Accélérons un peu le temps et me voici fiancée a un jeune loup avocat Français intéressé comme moi à explorer de nouveaux horizons. Aussitôt mariés, décision prise nous allions partir au pays de Walt Disney, cette Amérique qui résonnait en sirènes sur nos chaînes avec Miami Vice et Colombo et au cinéma avec Bonnie and Clyde et mon idole de jeunesse James Dean.
Sitôt dit, sitôt fait. Fièrement, je partis a l’Ambassade des Etats- Unis Avenue Gabrielle et en moins d’une heure nous en ressortions munis du billet de loterie tant convoite aujourd’hui, la carte verte pour mon époux. Ah tout de même, grâce à ce passage de la destinée, nous allions pouvoir partir 2 mois plus tard, juste a temps pour passer «New York au mois d’Août», trouver un appartement avant que ne commencent les cours à Columbia et me trouver un job pour faire tourner la marmite.

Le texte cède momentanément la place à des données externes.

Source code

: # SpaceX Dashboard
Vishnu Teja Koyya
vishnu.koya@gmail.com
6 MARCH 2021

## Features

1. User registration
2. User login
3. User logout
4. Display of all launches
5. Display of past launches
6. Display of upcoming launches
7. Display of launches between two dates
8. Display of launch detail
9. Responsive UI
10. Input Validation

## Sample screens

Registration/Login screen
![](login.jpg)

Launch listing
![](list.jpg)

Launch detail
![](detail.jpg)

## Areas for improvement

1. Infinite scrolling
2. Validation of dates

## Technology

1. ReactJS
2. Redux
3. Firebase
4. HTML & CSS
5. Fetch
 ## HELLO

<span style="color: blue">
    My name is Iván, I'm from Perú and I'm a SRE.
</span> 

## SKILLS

Nous avions bien décidé, bien précisé a nos familles et amis que le programme d’études durait 2ans et que donc ils pouvaient compter sur notre retour dans 2 années- pas plus- promis, juste à temps pour passer «Paris au mois d’Août», trouver un appartement et 2 jobs en faisant valoriser notre expérience d’expatriés triomphants.
Voyage romantique sur Air France, notre jeune couple se sépare de ses amarres familières avec l’enthousiasme et la fierté de se sentir à la fois privilégiés mais aussi courageux. Combien de nos amis l’auraient vraiment tentée cette aventure ? Combien auraient pris le risque de l’inconnu et intégrer La Big Apple- New York City- USA ?! Et bien nous le faisions, mon mari ayant diligemment approfondi sa connaissance de la langue en lisant un à un tous les Tintin mais version Anglaise- oui oui, ce n’est pas une blague.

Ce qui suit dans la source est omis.